Exercise aim: Only the number is wanted: how many lines of these entries contain the word "Stinginess"?

□ □ □ □

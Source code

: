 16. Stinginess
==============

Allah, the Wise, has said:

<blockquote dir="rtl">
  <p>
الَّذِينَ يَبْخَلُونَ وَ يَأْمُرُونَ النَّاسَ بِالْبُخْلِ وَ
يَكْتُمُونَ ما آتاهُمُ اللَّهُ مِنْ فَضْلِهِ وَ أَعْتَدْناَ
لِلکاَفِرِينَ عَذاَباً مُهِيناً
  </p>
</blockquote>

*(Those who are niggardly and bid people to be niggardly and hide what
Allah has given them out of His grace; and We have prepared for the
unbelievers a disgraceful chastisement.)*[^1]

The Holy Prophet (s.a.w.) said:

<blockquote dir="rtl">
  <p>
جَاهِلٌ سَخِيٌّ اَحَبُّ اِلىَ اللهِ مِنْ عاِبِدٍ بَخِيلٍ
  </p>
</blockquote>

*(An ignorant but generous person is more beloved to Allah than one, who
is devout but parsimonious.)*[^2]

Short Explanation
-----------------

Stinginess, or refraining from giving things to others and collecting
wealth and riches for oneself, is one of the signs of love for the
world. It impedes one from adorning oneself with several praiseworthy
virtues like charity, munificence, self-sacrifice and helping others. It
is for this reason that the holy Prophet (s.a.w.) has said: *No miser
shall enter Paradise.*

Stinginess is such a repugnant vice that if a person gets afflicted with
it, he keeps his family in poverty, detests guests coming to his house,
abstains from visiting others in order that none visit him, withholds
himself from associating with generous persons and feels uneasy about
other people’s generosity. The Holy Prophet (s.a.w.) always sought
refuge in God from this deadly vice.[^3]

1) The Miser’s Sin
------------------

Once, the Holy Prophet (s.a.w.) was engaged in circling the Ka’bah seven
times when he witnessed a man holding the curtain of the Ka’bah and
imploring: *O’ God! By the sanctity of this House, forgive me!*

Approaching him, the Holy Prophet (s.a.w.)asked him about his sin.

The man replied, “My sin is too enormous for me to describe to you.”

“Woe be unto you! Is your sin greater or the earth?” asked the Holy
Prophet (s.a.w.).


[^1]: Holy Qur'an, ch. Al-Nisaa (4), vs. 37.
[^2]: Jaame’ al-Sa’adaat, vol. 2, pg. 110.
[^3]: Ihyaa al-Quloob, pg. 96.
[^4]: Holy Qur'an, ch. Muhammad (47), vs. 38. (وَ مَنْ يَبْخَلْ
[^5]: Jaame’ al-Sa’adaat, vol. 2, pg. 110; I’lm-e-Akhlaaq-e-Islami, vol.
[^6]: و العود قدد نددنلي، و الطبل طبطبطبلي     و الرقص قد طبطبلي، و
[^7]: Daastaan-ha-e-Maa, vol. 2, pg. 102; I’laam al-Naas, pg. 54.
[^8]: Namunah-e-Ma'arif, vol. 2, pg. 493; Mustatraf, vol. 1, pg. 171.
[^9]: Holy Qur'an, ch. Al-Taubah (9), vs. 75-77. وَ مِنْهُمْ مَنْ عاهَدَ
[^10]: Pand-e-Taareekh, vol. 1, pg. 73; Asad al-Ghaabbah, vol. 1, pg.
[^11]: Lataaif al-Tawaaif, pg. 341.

□ □ □ □

Task solution: 3